Spinal cord injuries, whether people fully recover from them or not, require weeks and months to handle. When someone sustains an SCI, finding compensation for the cost of recovery tends to be an afterthought compared to the urgent nature of recovery.
According to Medical News Today, a person’s mortality risk in the first year is two to five times higher than average. Knowing what to expect in the days, weeks and months afterward may help guide how to manage recovery—both physically and financially.
After the hospital stabilizes a patient and performs any emergency surgery, his or her first few days may feel static. In order to reduce swelling and further damage, doctors may employ a neck brace or other means to keep movement to a minimum as they observe the initial recovery.
Rehabilitation begins as soon as it is safe. Patients may spend much of their time in a facility designed for regular rest and therapy before an eventual discharge.

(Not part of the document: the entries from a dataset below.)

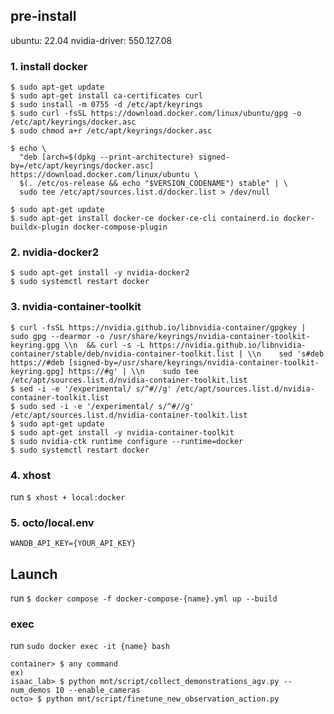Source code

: ## pre-install
ubuntu: 22.04
nvidia-driver: 550.127.08

### 1. install docker
```
$ sudo apt-get update
$ sudo apt-get install ca-certificates curl
$ sudo install -m 0755 -d /etc/apt/keyrings
$ sudo curl -fsSL https://download.docker.com/linux/ubuntu/gpg -o /etc/apt/keyrings/docker.asc
$ sudo chmod a+r /etc/apt/keyrings/docker.asc

$ echo \
  "deb [arch=$(dpkg --print-architecture) signed-by=/etc/apt/keyrings/docker.asc] https://download.docker.com/linux/ubuntu \
  $(. /etc/os-release && echo "$VERSION_CODENAME") stable" | \
  sudo tee /etc/apt/sources.list.d/docker.list > /dev/null

$ sudo apt-get update
$ sudo apt-get install docker-ce docker-ce-cli containerd.io docker-buildx-plugin docker-compose-plugin
```
### 2. nvidia-docker2
```
$ sudo apt-get install -y nvidia-docker2
$ sudo systemctl restart docker
```

### 3. nvidia-container-toolkit
```
$ curl -fsSL https://nvidia.github.io/libnvidia-container/gpgkey | sudo gpg --dearmor -o /usr/share/keyrings/nvidia-container-toolkit-keyring.gpg \\n  && curl -s -L https://nvidia.github.io/libnvidia-container/stable/deb/nvidia-container-toolkit.list | \\n    sed 's#deb https://#deb [signed-by=/usr/share/keyrings/nvidia-container-toolkit-keyring.gpg] https://#g' | \\n    sudo tee /etc/apt/sources.list.d/nvidia-container-toolkit.list
$ sed -i -e '/experimental/ s/^#//g' /etc/apt/sources.list.d/nvidia-container-toolkit.list
$ sudo sed -i -e '/experimental/ s/^#//g' /etc/apt/sources.list.d/nvidia-container-toolkit.list
$ sudo apt-get update
$ sudo apt-get install -y nvidia-container-toolkit
$ sudo nvidia-ctk runtime configure --runtime=docker
$ sudo systemctl restart docker
```

### 4. xhost
run `$ xhost + local:docker`

### 5. octo/local.env
```
WANDB_API_KEY={YOUR_API_KEY}
```

## Launch
run `$ docker compose -f docker-compose-{name}.yml up --build`

### exec
run `sudo docker exec -it {name} bash`
```
container> $ any command
ex)
isaac_lab> $ python mnt/script/collect_demonstrations_agv.py --num_demos 10 --enable_cameras
octo> $ python mnt/script/finetune_new_observation_action.py
```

By this point, patients have a general idea of what their future looks like and may have a long-term care plan to help over the coming months. Further recovery, physical therapy and rehabilitation happen as people adjust to whatever new normal they have ahead of them.
According to the National Spinal Cord Injury Statistical Center, the average first-year cost of SCIs ranges between $375,000 and over $1.14 million, depending on the severity. There are options to recover some or all of this financial burden for those facing such costs due to a negligent accident or otherwise.